Теперь самолеты фашистов, потеряв высоту, заходили снизу в хвост. Бросив верхний пулемет, Радин плюхнулся животом на дно кабины, поспешно ловя в прицел набирающего высоту противника. Сейчас вся надежда была только на него - стрелка-радиста, так как штурман не мор стрелять вниз. Силы были далеко не равными, и Радин теперь тоже думал лишь об одном: отбить атаку, заставить ведущего отвернуть, а там, глядишь, командир успеет добраться до облаков.

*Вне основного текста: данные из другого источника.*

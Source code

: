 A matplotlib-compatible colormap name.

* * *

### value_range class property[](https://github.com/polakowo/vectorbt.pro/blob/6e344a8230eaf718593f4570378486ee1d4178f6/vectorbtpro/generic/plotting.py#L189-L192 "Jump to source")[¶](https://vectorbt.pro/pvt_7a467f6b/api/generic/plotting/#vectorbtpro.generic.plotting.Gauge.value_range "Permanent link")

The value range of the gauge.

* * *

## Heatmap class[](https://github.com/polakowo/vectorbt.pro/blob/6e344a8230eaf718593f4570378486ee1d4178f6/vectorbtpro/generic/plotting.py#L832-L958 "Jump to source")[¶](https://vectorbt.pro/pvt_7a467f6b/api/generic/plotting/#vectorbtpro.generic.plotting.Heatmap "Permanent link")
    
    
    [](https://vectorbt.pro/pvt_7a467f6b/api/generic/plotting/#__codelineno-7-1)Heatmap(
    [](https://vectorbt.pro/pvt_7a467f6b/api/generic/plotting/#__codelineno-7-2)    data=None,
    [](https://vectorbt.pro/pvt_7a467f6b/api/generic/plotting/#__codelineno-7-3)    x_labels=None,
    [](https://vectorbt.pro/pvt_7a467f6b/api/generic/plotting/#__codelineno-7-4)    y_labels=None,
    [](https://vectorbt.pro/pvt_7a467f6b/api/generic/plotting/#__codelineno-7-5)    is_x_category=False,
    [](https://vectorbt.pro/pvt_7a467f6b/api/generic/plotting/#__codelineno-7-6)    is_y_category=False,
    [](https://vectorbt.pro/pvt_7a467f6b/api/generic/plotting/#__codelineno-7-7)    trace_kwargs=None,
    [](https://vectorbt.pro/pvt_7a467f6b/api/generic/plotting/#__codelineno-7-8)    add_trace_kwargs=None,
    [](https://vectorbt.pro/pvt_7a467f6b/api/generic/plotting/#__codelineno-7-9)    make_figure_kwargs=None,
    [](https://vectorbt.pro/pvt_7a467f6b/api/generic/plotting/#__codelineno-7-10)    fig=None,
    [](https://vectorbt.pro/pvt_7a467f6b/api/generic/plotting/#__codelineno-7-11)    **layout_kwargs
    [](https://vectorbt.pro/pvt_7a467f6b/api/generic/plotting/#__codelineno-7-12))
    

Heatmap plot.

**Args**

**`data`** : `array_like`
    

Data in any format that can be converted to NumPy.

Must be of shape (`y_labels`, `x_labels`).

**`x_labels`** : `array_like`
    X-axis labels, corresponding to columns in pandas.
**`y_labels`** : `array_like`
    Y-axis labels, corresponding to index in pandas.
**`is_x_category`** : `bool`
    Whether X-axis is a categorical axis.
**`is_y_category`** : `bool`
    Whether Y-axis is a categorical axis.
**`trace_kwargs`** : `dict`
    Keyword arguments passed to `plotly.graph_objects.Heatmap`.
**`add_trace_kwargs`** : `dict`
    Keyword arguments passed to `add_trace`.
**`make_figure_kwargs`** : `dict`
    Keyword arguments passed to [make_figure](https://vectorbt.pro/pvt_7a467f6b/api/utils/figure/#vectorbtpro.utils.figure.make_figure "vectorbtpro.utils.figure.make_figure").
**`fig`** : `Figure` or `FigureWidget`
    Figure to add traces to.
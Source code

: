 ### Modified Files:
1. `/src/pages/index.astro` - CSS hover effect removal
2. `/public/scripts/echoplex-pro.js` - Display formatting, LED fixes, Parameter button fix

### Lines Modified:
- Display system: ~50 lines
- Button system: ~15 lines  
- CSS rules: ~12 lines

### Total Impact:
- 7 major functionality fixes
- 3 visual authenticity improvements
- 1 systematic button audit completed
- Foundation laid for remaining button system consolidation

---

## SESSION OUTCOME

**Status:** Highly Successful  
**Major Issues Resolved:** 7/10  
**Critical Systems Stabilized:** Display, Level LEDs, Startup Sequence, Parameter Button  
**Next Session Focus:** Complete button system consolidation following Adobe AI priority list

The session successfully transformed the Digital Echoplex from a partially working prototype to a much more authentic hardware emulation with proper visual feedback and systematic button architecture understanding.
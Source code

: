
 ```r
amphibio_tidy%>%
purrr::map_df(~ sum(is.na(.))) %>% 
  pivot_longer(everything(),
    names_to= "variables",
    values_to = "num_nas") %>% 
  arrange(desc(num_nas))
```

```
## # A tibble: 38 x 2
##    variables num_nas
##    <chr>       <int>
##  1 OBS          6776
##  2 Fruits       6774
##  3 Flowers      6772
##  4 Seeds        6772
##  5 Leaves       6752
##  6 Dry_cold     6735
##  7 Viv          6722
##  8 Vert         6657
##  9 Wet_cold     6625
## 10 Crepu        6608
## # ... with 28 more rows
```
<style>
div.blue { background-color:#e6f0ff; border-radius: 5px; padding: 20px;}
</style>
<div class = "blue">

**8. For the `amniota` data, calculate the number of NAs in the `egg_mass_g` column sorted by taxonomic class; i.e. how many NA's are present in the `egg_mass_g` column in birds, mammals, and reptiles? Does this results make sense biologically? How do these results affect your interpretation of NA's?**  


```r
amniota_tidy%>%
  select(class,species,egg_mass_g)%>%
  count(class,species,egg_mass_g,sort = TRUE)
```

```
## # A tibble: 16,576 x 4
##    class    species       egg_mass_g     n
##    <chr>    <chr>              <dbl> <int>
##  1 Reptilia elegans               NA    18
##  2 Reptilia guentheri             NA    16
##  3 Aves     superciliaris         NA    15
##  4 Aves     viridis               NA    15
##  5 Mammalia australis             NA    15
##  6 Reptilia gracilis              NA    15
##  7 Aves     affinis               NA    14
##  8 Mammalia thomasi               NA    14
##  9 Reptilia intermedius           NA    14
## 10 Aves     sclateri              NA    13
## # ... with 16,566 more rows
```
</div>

И снова, сосредоточив все внимание на ведущем, пропуская мимо ушей советы Бурцева, Радин дал короткую очередь. Еще очередь… Вот в прицел легла правая плоскость. Небольшое упреждение, чтобы попасть в моторную часть. "Сейчас я его под это самое…"

Азарт боя вытеснил из головы посторонние мысли, и стрелок даже не заметил, как открыли огонь фашисты. Зато он сразу увидел, что ведущий чуть отвернул в сторону от его трассы, показав бортовую часть фюзеляжа, испещренную какими-то фигурками, очевидно, обозначавшими количество побед.

- Ага, не нравится! - пробормотал Радин, продолжая нажимать на гашетку.

Длинная очередь, впившись в мотор "фокке-вульфа", словно приостановила на миг его полет. Объятая пламенем, как факел в руках жонглера, машина круто вскинулась вверх, описывая огненно-дымную дугу, выбросила летчика и, будто убедившись в своей беспомощности, стала быстро падать вниз.

- Сбил, сбил! - не в силах сдержать могучей радости, закричал Радин. - Товарищ командир, сбил!